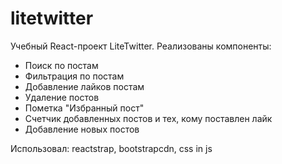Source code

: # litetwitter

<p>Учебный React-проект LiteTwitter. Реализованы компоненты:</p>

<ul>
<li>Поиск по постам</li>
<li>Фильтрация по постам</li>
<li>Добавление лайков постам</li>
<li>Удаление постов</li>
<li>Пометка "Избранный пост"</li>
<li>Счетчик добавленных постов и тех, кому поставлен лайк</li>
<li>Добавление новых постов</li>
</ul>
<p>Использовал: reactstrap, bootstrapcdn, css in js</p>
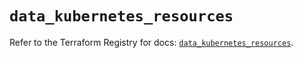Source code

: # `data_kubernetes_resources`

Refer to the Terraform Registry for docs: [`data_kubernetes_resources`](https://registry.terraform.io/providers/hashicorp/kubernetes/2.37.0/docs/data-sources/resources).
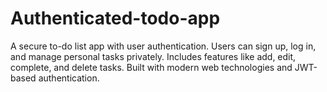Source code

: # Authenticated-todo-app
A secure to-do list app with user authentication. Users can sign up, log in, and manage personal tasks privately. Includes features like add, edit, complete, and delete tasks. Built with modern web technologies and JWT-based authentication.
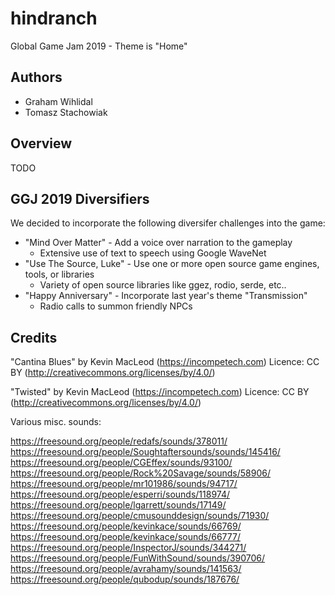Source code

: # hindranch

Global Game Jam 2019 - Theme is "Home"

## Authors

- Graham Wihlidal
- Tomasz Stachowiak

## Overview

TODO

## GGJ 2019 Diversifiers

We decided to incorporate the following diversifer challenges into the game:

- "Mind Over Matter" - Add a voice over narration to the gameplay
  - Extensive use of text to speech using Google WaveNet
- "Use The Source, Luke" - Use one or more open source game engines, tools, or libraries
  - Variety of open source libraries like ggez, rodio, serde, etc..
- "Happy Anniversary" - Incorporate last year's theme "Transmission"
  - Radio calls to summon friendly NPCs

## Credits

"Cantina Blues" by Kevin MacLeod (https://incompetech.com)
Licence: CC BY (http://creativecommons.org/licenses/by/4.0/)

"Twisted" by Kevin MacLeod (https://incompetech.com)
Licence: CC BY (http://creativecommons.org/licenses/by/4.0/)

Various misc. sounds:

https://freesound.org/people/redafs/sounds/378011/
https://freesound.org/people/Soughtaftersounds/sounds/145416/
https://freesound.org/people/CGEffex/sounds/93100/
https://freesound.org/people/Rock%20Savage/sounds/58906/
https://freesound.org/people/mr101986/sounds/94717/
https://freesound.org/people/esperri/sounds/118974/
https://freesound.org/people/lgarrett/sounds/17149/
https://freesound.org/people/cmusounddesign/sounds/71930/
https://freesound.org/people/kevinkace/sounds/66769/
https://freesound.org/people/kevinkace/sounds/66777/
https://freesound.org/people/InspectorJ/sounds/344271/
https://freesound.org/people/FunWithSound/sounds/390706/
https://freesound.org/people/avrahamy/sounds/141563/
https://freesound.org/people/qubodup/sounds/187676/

--

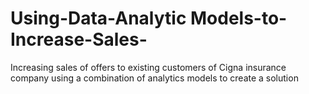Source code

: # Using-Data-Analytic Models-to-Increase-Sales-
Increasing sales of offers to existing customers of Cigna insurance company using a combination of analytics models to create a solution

AIM OF THE TASK: In the entries above, one line contains "We decided to" and another contains "- Variety of". Reproduce exactly those two lines and the lines between them, nothing else.

EXERCISE OUTPUT:
We decided to incorporate the following diversifer challenges into the game:

- "Mind Over Matter" - Add a voice over narration to the gameplay
  - Extensive use of text to speech using Google WaveNet
- "Use The Source, Luke" - Use one or more open source game engines, tools, or libraries
  - Variety of open source libraries like ggez, rodio, serde, etc..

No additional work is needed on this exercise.